Matsui Suisei

Abe-Nornes amnornes at umich.edu
Sat May 30 07:40:11 EDT 1998


I have a rather unusual question for Aaron, Joanne, Frako, or anyone else
who has been working on the benshi. 

I am putting the finishing touches on an article about subtitles that's
taken forever to work out. It's kind of complicated. But in one section, I
discuss the transition from silent to translated sound film and the role of
the benshi in all of this, something Aaron pointed me to (for which I'm
very grateful). 

I did some digging, and discovered that before the development of the
subtitle the benshi were enrolled to translate sound films. They would turn
down the volume, and the benshi would use one of two strategies (according
to Tachibana Takashiro). One camp would translate each spoken line; the
other would offer paraphrases of the plots. 
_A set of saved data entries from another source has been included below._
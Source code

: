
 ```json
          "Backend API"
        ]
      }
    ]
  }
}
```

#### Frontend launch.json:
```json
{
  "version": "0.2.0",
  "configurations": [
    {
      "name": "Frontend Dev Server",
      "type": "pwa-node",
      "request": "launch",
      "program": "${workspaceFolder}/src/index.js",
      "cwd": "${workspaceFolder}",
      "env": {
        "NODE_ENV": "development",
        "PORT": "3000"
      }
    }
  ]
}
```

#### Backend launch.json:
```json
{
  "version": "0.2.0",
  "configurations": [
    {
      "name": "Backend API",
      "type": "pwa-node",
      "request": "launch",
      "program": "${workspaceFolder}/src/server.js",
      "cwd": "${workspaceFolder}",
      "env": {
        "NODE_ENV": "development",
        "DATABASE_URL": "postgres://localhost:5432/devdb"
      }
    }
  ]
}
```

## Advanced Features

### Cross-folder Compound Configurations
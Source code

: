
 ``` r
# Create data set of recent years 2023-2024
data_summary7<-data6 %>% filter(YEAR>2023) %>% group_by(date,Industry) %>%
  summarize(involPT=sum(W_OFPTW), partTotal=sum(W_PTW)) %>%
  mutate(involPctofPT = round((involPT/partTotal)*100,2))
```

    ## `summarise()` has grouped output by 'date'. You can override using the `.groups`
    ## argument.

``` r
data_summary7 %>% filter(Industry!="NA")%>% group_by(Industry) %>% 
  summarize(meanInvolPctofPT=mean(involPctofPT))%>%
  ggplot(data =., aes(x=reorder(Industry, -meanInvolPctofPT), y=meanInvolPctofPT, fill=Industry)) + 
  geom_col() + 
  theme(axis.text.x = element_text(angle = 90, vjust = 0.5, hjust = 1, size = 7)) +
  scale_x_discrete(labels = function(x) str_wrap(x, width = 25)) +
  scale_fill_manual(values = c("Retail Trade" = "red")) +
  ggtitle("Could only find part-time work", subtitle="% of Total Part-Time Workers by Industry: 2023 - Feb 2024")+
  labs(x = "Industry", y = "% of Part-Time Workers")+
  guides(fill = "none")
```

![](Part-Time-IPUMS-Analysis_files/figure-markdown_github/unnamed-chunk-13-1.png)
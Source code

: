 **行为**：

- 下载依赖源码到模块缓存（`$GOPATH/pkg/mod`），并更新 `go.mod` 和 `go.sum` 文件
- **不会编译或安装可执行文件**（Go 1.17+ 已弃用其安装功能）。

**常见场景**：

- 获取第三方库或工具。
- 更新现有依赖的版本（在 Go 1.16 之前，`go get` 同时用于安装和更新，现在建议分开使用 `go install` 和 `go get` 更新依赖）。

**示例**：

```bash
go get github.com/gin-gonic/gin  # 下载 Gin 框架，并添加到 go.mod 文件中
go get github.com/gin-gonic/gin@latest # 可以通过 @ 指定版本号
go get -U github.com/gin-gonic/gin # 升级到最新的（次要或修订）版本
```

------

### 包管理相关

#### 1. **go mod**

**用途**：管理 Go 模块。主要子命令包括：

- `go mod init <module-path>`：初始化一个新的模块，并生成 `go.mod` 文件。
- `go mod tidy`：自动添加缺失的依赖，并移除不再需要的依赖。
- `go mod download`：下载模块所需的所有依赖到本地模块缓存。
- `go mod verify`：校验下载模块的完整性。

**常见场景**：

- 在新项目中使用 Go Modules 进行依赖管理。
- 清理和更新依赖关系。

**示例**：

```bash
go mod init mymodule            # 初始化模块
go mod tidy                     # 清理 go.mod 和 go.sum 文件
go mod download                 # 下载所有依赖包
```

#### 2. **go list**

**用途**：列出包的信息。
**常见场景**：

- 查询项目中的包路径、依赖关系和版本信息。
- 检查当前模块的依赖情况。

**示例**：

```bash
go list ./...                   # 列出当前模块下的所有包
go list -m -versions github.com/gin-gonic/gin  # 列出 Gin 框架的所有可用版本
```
I wonder what kind of relationship this has to the Pure Film Movement. It
seems to me that the line-by-line style is very much in line with the
proposals of the reformers. The paraphrasing option could go either way. I
do know that Matsui Suisei was the champion of the latter; does anyone know
his role in resisting, or going along with, reform?

Markus

PS: The theater he was working at, the Shibazonokan (?), also had "No
Benshi Days" (Musetsumei de-) once a week!